While there is some dispute as to the matter of influence, Hayek had a long standing and close friendship with philosopher of science Karl Popper, also from Vienna. Each found support and similarities in each other's work and cited each other often, though not without qualification. In a letter to Hayek in 1944, Popper stated, "I think I have learnt more from you than from any other living thinker, except perhaps Alfred Tarski." (See Hacohen, 2000). Popper dedicated his Conjectures and Refutations to Hayek. For his part, Hayek dedicated a collection of papers, Studies in Philosophy, Politics, and Economics, to Popper, and in 1982 said, "...ever since his Logik der Forschung first came out in 1934, I have been a complete adherent to his general theory of methodology." (See Weimer and Palermo, 1982). Popper was also a participant at the 1947 inaugural meeting of the Mont Pelerin Society, organized by Hayek.

Even after his death, Hayek maintained a significant intellectual presence in the universities where he had taught: the London School of Economics, the University of Chicago, and the University of Freiburg. A student-run group, the LSE Hayek Society, was established in his honor. At Oxford University, there was also a Hayek Society. The Cato Institute, one of Washington, D.C.'s leading think tanks, named its lower level auditorium after Hayek, who had been a Distinguished Senior Fellow at Cato during his later years.

Quotations

From The Political Order of a Free People: Limited and Unlimited Power :

Nobody with open eyes can any longer doubt that the danger to personal freedom comes chiefly from the left.

From A Conversation with Friedrich A. von Hayek, AEI, Washington D.C., 1979:

I have arrived at the conviction that the neglect by economists to discuss seriously what is really the crucial problem of our time is due to a certain timidity about soiling their hands by going from purely scientific questions into value questions. This is a belief deliberately maintained by the other side because if they admitted that the issue is not a scientific question, they would have to admit that their science is antiquated and that, in academic circles, it occupies the position of astrology and not one that has any justification for serious consideration in scientific discussion. It seems to me that socialists today can preserve their position in academic economics merely by the pretense that the differences are entirely moral questions about which science cannot decide.
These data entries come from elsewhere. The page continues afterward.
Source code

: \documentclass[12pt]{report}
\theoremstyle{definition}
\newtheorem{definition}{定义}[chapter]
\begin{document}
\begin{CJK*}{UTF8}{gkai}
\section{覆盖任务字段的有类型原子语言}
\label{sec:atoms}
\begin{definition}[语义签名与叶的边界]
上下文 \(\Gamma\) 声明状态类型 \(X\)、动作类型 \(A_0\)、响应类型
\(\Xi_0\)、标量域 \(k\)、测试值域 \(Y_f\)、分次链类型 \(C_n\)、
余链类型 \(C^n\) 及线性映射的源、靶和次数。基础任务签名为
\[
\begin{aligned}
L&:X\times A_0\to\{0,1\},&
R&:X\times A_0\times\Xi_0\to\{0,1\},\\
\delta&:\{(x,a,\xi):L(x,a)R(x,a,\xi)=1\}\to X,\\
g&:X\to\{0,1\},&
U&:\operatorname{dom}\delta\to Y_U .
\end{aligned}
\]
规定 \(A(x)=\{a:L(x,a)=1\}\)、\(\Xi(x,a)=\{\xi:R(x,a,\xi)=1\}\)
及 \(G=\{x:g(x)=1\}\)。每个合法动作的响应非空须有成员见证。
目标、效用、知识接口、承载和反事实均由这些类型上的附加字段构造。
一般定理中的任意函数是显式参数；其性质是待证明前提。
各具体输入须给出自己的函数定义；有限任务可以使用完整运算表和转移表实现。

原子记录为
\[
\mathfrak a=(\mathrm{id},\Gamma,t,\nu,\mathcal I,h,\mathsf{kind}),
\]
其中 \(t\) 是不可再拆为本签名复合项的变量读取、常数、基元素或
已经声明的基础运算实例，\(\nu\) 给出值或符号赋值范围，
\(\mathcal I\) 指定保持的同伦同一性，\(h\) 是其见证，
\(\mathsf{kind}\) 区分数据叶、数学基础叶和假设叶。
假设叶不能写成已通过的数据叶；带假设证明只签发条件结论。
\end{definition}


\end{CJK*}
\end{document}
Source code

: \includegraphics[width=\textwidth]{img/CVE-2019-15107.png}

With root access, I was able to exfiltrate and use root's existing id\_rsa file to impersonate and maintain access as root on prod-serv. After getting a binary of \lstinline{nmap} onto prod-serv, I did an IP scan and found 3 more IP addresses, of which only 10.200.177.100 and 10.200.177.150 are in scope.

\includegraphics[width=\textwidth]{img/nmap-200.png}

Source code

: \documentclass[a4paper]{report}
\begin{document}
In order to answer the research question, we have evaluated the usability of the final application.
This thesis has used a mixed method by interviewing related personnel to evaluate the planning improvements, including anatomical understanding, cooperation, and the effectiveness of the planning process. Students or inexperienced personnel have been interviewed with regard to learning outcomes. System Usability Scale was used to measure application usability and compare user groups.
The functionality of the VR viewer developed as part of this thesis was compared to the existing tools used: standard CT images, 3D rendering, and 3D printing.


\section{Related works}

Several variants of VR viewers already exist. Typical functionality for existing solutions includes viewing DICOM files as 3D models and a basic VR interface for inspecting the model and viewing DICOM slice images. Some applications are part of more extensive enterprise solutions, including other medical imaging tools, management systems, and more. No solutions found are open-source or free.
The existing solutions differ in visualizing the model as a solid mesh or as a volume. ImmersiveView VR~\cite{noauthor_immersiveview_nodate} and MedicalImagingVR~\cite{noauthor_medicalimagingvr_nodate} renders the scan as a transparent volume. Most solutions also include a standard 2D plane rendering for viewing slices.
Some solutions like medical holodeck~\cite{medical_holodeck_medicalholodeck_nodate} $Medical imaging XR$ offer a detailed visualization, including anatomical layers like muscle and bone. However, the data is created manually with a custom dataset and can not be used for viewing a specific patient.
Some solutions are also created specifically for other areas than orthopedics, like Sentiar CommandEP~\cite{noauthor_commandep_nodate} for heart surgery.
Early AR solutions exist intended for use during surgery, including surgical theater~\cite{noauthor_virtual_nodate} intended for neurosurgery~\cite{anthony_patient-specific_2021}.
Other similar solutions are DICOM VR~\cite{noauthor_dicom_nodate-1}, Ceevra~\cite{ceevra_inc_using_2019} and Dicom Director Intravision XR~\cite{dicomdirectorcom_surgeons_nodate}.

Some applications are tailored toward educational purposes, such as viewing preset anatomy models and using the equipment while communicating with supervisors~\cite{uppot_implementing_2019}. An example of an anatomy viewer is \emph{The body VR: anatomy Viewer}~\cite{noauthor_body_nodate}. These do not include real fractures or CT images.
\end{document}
From an interview with Friedrich Hayek in El Mercurio, 1981:

Personally I prefer a liberal dictator to democratic government lacking liberalism.

From a dinner attended by both Friedrich Hayek and Walter E. Williams near the end of Hayek's life:

Professor Williams asked him if he had the power to write one law that would get government out of our lives, what would that law be? Professor Hayek replied he'd write a law that read: Whatever Congress does for one American it must do for all Americans. He elaborated: If Congress makes payments to one American for not raising pigs, every American not raising pigs should also receive payments.

References

  • Hacohen, M. Karl Popper: The Formative Years, 1902 – 1945. Cambridge: Cambridge University Press, 2000.
  • Weimer, W., Palermo, D., eds. Cognition and the Symbolic Processes. Hillsdale, NJ: Lawrence Erlbaum Associates. 1982. See Hayek's essay, "The Sensory Order after 25 Years", and "Discussion".